GREELEY, Colo. (AP) -Jurors in the trial of a college football player charged with trying to kill a rival interrupted their deliberations Wednesday to ask the judge a question about ``intent to cause death.''
Mitch Cozad, a former backup punter at Northern Colorado, is charged with attempted first-degree murder and second-degree assault in an attack on the starter, Rafael Mendoza. Prosecutors said it was a bid to get the starting job.
Jurors got the case Wednesday morning. Shortly after 4 p.m. they sent District Judge Marcelo Kopcow a note asking, ``Does intent to cause death need to be present or can it come later?''
After conferring with attorneys for both sides, Kopcow sent the jury a reply that did not directly answer their question: ``The court has supplied the jury with all the applicable law you must apply in reaching your verdict.''
Cozad had been stoic throughout most of the trial but appeared shaken after Kopcow announced his response and left the courtroom. The jury was not present.
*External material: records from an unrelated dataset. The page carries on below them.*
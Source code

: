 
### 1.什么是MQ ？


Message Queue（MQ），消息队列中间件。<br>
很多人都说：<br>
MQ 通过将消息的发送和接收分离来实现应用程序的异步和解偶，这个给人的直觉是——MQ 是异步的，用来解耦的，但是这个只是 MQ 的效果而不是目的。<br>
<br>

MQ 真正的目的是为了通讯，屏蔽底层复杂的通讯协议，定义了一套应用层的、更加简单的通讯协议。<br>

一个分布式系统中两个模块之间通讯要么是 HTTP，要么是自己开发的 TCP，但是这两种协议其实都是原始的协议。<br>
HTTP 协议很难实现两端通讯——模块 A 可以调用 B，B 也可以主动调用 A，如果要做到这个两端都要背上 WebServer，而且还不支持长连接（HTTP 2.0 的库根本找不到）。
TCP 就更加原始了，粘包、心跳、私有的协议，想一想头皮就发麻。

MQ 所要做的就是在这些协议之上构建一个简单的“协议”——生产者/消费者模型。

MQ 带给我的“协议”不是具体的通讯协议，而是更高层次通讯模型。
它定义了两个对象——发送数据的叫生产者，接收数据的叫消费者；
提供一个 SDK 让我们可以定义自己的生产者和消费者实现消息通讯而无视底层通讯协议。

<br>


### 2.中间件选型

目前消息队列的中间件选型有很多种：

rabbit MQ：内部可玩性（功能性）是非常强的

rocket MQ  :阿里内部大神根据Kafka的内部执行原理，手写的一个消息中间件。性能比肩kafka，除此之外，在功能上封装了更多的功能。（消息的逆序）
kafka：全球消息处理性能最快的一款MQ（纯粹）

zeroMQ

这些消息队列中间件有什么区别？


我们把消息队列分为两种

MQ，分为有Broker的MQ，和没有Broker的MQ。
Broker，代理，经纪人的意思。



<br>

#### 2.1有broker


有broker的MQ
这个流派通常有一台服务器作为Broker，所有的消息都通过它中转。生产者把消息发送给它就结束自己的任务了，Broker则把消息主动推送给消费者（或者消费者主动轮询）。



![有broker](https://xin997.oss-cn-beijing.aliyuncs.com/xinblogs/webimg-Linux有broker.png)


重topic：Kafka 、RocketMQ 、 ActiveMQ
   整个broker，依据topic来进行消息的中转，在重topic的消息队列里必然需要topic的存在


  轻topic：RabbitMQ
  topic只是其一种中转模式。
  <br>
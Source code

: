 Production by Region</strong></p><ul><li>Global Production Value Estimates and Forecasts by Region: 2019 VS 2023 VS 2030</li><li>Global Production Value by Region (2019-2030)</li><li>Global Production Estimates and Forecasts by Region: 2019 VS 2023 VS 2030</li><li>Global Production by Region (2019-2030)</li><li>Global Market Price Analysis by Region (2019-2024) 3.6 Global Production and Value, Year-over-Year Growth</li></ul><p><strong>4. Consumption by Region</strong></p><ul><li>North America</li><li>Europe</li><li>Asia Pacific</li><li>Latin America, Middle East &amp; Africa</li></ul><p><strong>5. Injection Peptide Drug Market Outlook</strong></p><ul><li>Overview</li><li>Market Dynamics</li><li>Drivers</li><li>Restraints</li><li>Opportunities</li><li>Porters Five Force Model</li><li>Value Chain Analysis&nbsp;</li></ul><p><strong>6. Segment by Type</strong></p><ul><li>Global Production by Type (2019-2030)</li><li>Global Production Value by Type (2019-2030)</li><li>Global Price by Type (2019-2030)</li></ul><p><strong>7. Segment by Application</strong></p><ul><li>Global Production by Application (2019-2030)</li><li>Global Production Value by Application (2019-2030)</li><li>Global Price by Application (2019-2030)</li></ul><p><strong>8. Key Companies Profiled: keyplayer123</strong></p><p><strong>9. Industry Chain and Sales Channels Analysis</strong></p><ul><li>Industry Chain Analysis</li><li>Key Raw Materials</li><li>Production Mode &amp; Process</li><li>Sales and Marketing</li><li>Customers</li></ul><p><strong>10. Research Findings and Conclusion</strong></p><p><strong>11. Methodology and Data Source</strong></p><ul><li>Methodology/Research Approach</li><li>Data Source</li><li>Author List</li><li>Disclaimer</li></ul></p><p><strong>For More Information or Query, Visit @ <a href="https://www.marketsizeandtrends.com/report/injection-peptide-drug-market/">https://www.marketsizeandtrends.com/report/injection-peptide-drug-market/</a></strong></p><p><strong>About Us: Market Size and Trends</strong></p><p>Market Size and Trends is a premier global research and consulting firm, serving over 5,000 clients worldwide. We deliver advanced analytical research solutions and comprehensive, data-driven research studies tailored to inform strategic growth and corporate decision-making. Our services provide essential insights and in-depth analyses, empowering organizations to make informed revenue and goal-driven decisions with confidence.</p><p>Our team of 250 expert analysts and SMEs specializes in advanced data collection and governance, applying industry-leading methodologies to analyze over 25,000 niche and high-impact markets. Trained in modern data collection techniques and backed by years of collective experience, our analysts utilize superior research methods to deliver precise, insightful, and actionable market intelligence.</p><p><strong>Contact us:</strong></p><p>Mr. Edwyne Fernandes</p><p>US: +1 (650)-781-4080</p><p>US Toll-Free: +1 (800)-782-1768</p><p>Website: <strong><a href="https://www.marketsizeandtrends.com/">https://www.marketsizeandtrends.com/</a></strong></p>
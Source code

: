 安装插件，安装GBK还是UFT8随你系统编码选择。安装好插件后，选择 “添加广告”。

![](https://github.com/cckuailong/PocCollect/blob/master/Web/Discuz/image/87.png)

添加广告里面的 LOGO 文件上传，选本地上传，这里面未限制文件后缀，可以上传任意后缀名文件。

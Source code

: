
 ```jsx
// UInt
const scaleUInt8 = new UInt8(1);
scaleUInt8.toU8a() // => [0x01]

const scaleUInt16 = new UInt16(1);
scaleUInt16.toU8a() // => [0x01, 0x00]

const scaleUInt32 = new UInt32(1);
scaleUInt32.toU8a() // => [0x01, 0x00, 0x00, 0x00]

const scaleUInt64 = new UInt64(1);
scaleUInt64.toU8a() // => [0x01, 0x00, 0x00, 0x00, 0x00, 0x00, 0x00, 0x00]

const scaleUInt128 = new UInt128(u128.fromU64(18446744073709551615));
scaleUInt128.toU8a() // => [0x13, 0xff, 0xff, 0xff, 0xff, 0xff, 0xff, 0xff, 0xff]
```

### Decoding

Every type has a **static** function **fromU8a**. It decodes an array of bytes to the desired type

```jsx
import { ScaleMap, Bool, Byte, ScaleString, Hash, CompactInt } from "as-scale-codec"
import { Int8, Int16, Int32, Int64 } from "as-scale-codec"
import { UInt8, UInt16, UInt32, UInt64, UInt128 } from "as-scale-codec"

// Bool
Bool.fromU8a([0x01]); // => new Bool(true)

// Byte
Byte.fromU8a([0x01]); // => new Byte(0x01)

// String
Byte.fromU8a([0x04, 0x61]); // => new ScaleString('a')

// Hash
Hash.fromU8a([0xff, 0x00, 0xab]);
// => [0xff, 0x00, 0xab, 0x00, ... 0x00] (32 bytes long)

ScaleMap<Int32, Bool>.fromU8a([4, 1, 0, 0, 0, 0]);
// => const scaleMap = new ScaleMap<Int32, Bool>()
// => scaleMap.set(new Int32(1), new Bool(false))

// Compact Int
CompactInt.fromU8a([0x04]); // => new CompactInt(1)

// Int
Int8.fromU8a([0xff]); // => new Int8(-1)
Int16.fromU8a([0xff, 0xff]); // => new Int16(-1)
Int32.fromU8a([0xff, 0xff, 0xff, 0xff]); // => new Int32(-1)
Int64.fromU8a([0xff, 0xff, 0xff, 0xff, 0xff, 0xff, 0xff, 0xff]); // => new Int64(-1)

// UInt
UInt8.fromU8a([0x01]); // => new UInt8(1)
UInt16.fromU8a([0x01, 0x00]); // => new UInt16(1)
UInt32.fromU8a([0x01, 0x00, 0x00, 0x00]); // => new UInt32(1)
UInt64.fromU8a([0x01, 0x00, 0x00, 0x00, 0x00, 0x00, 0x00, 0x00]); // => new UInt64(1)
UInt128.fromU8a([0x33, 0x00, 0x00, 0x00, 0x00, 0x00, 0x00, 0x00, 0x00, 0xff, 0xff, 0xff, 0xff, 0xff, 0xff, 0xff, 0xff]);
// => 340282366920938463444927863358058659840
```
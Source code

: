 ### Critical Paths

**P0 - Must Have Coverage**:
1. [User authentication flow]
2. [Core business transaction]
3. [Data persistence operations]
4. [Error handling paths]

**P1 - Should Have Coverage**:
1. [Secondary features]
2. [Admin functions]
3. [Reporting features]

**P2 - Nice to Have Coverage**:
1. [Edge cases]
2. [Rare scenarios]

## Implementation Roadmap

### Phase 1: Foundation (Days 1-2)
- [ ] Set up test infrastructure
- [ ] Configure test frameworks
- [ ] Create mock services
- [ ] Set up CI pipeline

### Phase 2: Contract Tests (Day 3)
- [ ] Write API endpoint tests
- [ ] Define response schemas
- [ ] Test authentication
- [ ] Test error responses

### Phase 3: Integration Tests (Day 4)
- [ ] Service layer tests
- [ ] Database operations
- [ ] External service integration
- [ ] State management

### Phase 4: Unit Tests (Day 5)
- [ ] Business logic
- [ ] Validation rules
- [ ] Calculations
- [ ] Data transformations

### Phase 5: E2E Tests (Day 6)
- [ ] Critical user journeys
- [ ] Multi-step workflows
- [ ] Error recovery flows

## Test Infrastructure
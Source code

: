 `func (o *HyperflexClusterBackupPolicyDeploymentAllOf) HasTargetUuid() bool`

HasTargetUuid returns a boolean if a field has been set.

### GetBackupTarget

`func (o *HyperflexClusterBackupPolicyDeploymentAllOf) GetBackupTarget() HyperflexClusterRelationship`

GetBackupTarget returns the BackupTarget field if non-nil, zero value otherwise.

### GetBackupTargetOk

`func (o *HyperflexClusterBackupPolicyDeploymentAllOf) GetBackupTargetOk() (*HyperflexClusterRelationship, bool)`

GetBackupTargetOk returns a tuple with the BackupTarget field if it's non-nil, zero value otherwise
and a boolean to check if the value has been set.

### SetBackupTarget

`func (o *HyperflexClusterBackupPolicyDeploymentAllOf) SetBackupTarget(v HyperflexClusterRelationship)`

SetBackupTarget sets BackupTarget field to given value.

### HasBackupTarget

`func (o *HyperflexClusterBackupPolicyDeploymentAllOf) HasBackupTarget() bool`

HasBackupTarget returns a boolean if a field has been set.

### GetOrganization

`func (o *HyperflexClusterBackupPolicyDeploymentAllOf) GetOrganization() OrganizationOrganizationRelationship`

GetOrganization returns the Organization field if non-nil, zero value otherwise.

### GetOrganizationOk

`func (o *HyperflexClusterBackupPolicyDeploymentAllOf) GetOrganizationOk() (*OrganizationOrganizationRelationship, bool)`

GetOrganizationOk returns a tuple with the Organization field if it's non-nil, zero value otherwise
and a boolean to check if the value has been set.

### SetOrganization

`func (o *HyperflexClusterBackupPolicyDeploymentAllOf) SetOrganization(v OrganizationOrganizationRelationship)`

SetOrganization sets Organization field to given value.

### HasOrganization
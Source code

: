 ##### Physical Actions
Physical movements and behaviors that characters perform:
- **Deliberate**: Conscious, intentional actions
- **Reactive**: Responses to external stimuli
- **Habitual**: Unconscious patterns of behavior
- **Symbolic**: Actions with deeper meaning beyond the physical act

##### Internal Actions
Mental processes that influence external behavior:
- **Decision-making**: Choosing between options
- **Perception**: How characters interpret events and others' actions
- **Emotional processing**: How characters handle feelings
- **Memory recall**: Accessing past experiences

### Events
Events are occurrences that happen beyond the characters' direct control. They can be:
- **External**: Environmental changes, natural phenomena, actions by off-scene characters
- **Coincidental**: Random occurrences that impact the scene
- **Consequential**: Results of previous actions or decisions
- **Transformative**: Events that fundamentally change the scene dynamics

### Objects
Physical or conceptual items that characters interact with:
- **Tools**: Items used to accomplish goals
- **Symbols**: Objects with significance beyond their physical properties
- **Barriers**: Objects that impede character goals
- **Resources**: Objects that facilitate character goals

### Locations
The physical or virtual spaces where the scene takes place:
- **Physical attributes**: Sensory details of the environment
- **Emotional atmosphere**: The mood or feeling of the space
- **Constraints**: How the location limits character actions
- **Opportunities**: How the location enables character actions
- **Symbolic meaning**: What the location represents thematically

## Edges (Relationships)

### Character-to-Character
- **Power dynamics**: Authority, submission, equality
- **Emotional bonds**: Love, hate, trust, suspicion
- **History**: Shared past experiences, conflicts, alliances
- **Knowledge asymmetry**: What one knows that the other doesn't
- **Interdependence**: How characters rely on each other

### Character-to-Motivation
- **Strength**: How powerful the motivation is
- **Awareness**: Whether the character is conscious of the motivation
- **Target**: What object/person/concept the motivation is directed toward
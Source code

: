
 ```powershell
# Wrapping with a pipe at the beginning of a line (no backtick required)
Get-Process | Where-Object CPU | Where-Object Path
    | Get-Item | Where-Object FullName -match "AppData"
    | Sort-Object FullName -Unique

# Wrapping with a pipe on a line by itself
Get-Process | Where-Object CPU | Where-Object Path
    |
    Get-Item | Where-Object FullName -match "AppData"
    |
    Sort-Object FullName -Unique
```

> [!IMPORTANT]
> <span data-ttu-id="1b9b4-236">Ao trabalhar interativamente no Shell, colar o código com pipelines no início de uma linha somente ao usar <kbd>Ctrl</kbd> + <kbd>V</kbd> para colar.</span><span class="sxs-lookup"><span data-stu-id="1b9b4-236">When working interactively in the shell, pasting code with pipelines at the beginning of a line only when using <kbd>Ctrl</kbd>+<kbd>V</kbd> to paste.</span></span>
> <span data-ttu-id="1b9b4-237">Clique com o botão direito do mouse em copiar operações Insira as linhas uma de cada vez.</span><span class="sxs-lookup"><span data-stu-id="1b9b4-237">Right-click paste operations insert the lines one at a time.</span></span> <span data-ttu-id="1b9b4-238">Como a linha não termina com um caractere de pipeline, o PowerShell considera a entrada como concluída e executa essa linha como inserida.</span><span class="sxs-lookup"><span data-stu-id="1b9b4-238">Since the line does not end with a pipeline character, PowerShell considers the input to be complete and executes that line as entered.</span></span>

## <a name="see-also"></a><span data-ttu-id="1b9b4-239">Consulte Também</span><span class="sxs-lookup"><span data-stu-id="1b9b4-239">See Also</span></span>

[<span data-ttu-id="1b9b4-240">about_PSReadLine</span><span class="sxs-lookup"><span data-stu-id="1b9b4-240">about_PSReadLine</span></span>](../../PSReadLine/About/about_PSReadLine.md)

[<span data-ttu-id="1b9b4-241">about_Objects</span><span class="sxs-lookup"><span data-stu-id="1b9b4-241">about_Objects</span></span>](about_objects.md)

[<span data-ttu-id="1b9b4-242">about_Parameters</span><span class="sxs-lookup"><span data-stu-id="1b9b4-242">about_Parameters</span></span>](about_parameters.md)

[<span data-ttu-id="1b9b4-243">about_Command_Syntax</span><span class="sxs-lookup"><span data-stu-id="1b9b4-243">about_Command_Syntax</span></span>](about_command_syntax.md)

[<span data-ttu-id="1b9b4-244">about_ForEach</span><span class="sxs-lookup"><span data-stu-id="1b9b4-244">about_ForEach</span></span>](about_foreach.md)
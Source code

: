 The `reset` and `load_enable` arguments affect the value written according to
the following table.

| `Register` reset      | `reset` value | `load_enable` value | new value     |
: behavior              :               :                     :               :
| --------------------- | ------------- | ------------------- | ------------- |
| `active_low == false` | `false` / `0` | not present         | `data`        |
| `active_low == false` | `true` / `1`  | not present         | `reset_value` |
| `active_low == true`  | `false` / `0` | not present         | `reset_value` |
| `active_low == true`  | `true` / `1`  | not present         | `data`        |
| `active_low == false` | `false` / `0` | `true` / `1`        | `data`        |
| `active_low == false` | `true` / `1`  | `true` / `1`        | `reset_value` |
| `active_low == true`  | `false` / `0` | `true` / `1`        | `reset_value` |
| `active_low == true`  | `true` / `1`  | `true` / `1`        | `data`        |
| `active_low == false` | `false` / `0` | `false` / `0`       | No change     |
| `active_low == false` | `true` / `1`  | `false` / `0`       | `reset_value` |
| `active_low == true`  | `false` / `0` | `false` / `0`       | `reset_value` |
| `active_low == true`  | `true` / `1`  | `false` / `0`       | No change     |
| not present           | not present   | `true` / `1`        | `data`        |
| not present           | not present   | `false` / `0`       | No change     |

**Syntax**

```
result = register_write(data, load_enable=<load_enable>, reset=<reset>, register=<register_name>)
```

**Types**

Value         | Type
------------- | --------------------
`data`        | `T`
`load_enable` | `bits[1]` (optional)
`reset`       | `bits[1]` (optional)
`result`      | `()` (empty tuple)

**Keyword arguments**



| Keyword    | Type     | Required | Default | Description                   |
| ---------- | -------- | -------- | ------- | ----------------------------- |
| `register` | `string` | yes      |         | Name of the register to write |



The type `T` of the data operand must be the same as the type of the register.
Prosecutors portrayed Cozad as an ambitious but frustrated athlete who could not find any way to break out of his backup role other than stabbing Mendoza in his kicking leg.
Defense attorney Joseph Gavaldon argued Cozad was a gentle and laid-back student from Wheatland, Wyo., who wouldn't resort to a knife attack. Gavaldon claimed another student stabbed Mendoza.
Cozad, who did not testify, could face up to 48 years in prison if convicted of both counts.
Mendoza was attacked last Sept. 11 outside his apartment in Evans, a small town adjacent to Greeley. He was left with a deep gash in his kicking leg but later returned to the team.
He testified he could not see who attacked him.
In her closing statement, prosecutor Michele Meyer said Cozad would do anything to play football.
``No matter how hard he tried on the football field he could not compete with Mr. Mendoza at his skill level. And the only option was to take it off the field, and that's what he did,'' Meyer said.
``He tried to kill him. Swiped at him twice, couldn't get him, so he stabbed him in the back of the leg,'' she said.
In his closing statement, Gavaldon said it was Kevin Aussprung who attacked Mendoza.
Aussprung, who testified in the trial, adamantly denied he was the attacker. He said Cozad had offered him money to accompany him and watch over his car outside Mendoza's apartment the night of the attack. Aussprung said Cozad did not tell him what happened, and he did not ask.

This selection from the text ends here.